Vaclav Neumann/Czech Philharmonic Orchestra


----------



## Orfeo (Nov 14, 2013)

I'll go with this spirited one here (not in a perfectly ideal recorded sound, but it will do).


----------



## D Smith (Sep 13, 2014)

Great choice! I'm surprised too it isn't higher. I'll listen to Kertesz/LSO.


----------



## Merl (Jul 28, 2016)

Whilst my favourite Dvorak 5th is Neumann's stunning analogue account, i'm gonna listen to something different this weekemd and plump for Pesek's fine 5th. It may not have Neumann's inner beauty, Kubelik's drive, Serebrier's line or Suitner's exquisite orchestral balance but it is one of the best of Pesek's decent (if not barnstorming) cycle. Looking forward to giving this a spin again. Btw, Pesek's 4th is equally good (if not better). Shame his 7-9 weren't as spirited as this. I think the word to describe the whole cycle would be 'affectionate'. If you like nice pacing and articulate phrasing, however, you wouldn't be unhappy to have this cycle. It's still good and the RLPO play with suitable Czech charm (even for a bunch of Scousers). Lol. Incidentally check (is that a pun, Merl?) out Pesek's account of the Czech Suite from this disc. It is very impressive.


----------



## Mika (Jul 24, 2009)

Belohlavek & BBC SO


----------



## Malx (Jun 18, 2017)

I'll dig out Kertesz with the LSO and if time permits Mariss Jansons with the Oslo PO.

View attachment 103205


View attachment 103206


----------



## Haydn man (Jan 25, 2014)

I shall go for this version


----------



## jim prideaux (May 30, 2013)

as I have (too?) frequently posted this is one of my favourite symphonies and the expansive final movement is superb.....I also cannot understand why this does not get greater recognition.....

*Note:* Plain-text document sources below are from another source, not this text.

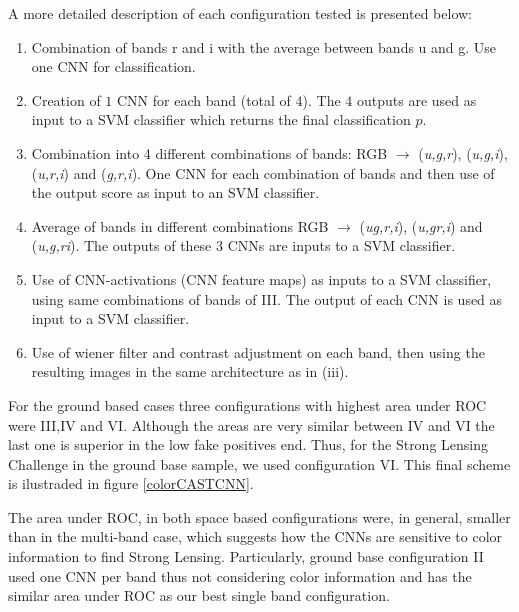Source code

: \documentclass{aa}
\begin{document}
A more detailed description of each configuration tested is presented below:
\begin{enumerate}
\item Combination of bands r and i with the average between bands u and g. Use one CNN for classification.
\item Creation of $1$ CNN for each band (total of $4$). The $4$ outputs are used as input to a SVM classifier which returns the final classification $p$. 
\item Combination into 4 different combinations of bands:  RGB $\rightarrow$ (\textit{u,g,r}), (\textit{u,g,i}), (\textit{u,r,i}) and (\textit{g,r,i}). One CNN for each combination of bands and then use of the output score as input to an SVM classifier.
%
\item  Average of bands in different combinations RGB $\rightarrow$ (\textit{ug,r,i}), (\textit{u,gr,i}) and (\textit{u,g,ri}). The outputs of these 3 CNNs are inputs to a SVM classifier.
\item Use of CNN-activations (CNN feature maps) as inputs to a SVM classifier, using same combinations of bands of III. The output of each CNN is used as input to a SVM classifier.
\item Use of wiener filter and contrast adjustment on each band, then using the resulting images in the same architecture as in (iii). 
\end{enumerate}

For the ground based cases three configurations with highest area under ROC were III,IV and VI. Although the areas are very similar between IV and VI the last one is superior in the low fake positives end. Thus, for the Strong Lensing Challenge in the ground base sample, we used configuration VI. This final scheme is ilustraded in figure \ref{colorCASTCNN}.

The area under ROC, in both space based configurations were, in general, smaller than in the multi-band case, which suggests how the CNNs are sensitive to color information to find Strong Lensing. Particularly,  ground base configuration II used one CNN per band thus not considering color information and has the similar area under ROC as our best single band configuration. 

\end{document}
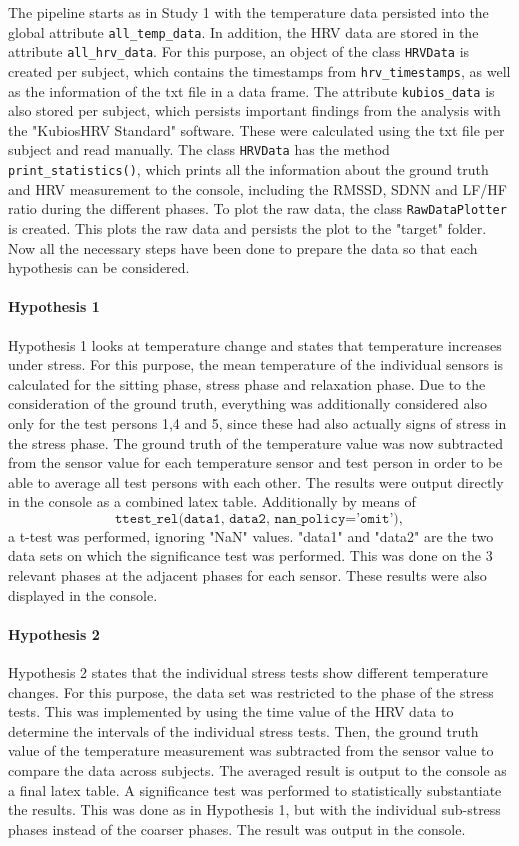 The pipeline starts as in Study 1 with the temperature data persisted into the global attribute \texttt{all\_temp\_data}.
In addition, the HRV data are stored in the attribute \texttt{all\_hrv\_data}.
For this purpose, an object of the class \texttt{HRVData} is created per subject, which contains the timestamps from \texttt{hrv\_timestamps}, as well as the information of the txt file in a data frame.
The attribute \texttt{kubios\_data} is also stored per subject, which persists important findings from the analysis with the "KubiosHRV Standard" software.
These were calculated using the txt file per subject and read manually.
The class \texttt{HRVData} has the method \texttt{print\_statistics()}, which prints all the information about the ground truth and HRV measurement to the console, including the RMSSD, SDNN and LF/HF ratio during the different phases.
To plot the raw data, the class \texttt{RawDataPlotter} is created.
This plots the raw data and persists the plot to the "target" folder.
Now all the necessary steps have been done to prepare the data so that each hypothesis can be considered. 

\paragraph{Hypothesis 1}
Hypothesis 1 looks at temperature change and states that temperature increases under stress.
For this purpose, the mean temperature of the individual sensors is calculated for the sitting phase, stress phase and relaxation phase. 
Due to the consideration of the ground truth, everything was additionally considered also only for the test persons 1,4 and 5, since these had also actually signs of stress in the stress phase.
The ground truth of the temperature value was now subtracted from the sensor value for each temperature sensor and test person in order to be able to average all test persons with each other.
The results were output directly in the console as a combined latex table.
Additionally by means of 
\[
    \texttt{ttest\_rel(data1, data2, nan\_policy='omit')},
\]
a t-test was performed, ignoring "NaN" values. 
"data1" and "data2" are the two data sets on which the significance test was performed. 
This was done on the 3 relevant phases at the adjacent phases for each sensor. 
These results were also displayed in the console.

\paragraph{Hypothesis 2}
Hypothesis 2 states that the individual stress tests show different temperature changes.
For this purpose, the data set was restricted to the phase of the stress tests. 
This was implemented by using the time value of the HRV data to determine the intervals of the individual stress tests.
Then, the ground truth value of the temperature measurement was subtracted from the sensor value to compare the data across subjects. 
The averaged result is output to the console as a final latex table.
A significance test was performed to statistically substantiate the results.
This was done as in Hypothesis 1, but with the individual sub-stress phases instead of the coarser phases.
The result was output in the console.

so I will listen to both Neumann (thanks again Merl!) and Jansons.....any excuse will do!

mind you.... Suitner might just 'come off the bench'


----------



## Heck148 (Oct 27, 2016)

Mika said:


> View attachment 103198
> 
> Belohlavek & BBC SO


Great album cover - Brueghel the Elder, one of my favorites..


----------



## KenOC (Mar 7, 2011)

I recently listened to some Dvorak by Neumann and found it really good. So I'll be listening to this one.


----------



## cougarjuno (Jul 1, 2012)

I have the Oslo / Jansons -- certain to bring joy


----------



## Weird Heather (Aug 24, 2016)

I hadn't thought about this one for some time. It is an enjoyable listen for the end of the work week. The Kubelik/Berlin Philharmonic cycle is in my collection; I chose that one. It is a lively performance, and the sound is good. I have a couple other recordings of this symphony; maybe I'll check out another one later this weekend.


----------



## KenOC (Mar 7, 2011)

Finished Neumann's recording, very good and --perky? Is that the right word? Anyway, I really liked it.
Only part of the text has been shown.